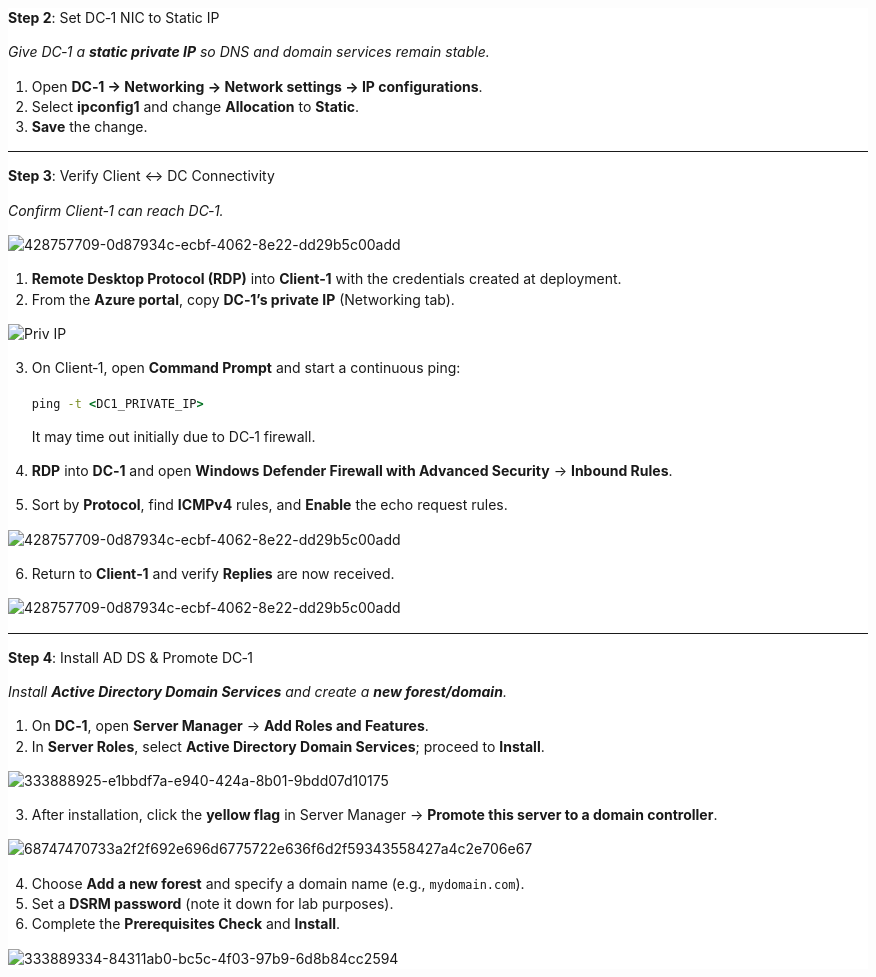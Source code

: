 __Step 2__: Set DC‑1 NIC to Static IP

*Give DC‑1 a **static private IP** so DNS and domain services remain stable.*

1. Open **DC‑1 → Networking → Network settings → IP configurations**.
2. Select **ipconfig1** and change **Allocation** to **Static**.
3. **Save** the change.

---

__Step 3__: Verify Client ↔ DC Connectivity

*Confirm Client‑1 can reach DC‑1.*

<img width="407" height="494" alt="428757709-0d87934c-ecbf-4062-8e22-dd29b5c00add" src="https://github.com/user-attachments/assets/2e860c01-b9cc-45f0-aa53-7ee040c0e0be" />

1. **Remote Desktop Protocol (RDP)** into **Client‑1** with the credentials created at deployment.
2. From the **Azure portal**, copy **DC‑1’s private IP** (Networking tab).
<img width="1457" height="718" alt="Priv IP" src="https://github.com/user-attachments/assets/b8b7be63-6c01-415d-9f87-c6f6b39d9ed1" />

3. On Client‑1, open **Command Prompt** and start a continuous ping:

   ```cmd
   ping -t <DC1_PRIVATE_IP>
   ```

   It may time out initially due to DC‑1 firewall.
4. **RDP** into **DC‑1** and open **Windows Defender Firewall with Advanced Security** → **Inbound Rules**.
5. Sort by **Protocol**, find **ICMPv4** rules, and **Enable** the echo request rules.
<img width="916" height="342" alt="428757709-0d87934c-ecbf-4062-8e22-dd29b5c00add" src="https://github.com/user-attachments/assets/c4044075-8d6b-47b5-a48e-46091f698aa9" />


6. Return to **Client‑1** and verify **Replies** are now received.

<img width="759" height="555" alt="428757709-0d87934c-ecbf-4062-8e22-dd29b5c00add" src="https://github.com/user-attachments/assets/8ff79311-a599-42f6-acd0-a581e1067e2a" />

---

__Step 4__: Install AD DS & Promote DC‑1

*Install **Active Directory Domain Services** and create a **new forest/domain**.*

1. On **DC‑1**, open **Server Manager** → **Add Roles and Features**.
2. In **Server Roles**, select **Active Directory Domain Services**; proceed to **Install**.
<img width="759" height="555" alt="333888925-e1bbdf7a-e940-424a-8b01-9bdd07d10175" src="https://github.com/user-attachments/assets/dc77b33a-fb5f-46dc-b471-d88977aba8ac" />

3. After installation, click the **yellow flag** in Server Manager → **Promote this server to a domain controller**.
<img width="759" height="555" alt="68747470733a2f2f692e696d6775722e636f6d2f59343558427a4c2e706e67" src="https://github.com/user-attachments/assets/022d78e1-2405-4c2c-a8d3-f8a56e35eda4" />

4. Choose **Add a new forest** and specify a domain name (e.g., `mydomain.com`).
5. Set a **DSRM password** (note it down for lab purposes).
6. Complete the **Prerequisites Check** and **Install**.
<img width="759" height="555" alt="333889334-84311ab0-bc5c-4f03-97b9-6d8b84cc2594" src="https://github.com/user-attachments/assets/890abf71-f264-4a6f-882c-0c9d0b8633b7" />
# # # #
Action item
Using the entries above, extract exactly the span from the line with "2. From the" to the line with "5. Sort by **Protocol**, find", both lines included; leave out everything else.

Exercise result
2. From the **Azure portal**, copy **DC‑1’s private IP** (Networking tab).
<img width="1457" height="718" alt="Priv IP" src="https://github.com/user-attachments/assets/b8b7be63-6c01-415d-9f87-c6f6b39d9ed1" />

3. On Client‑1, open **Command Prompt** and start a continuous ping:

   ```cmd
   ping -t <DC1_PRIVATE_IP>
   ```

   It may time out initially due to DC‑1 firewall.
4. **RDP** into **DC‑1** and open **Windows Defender Firewall with Advanced Security** → **Inbound Rules**.
5. Sort by **Protocol**, find **ICMPv4** rules, and **Enable** the echo request rules.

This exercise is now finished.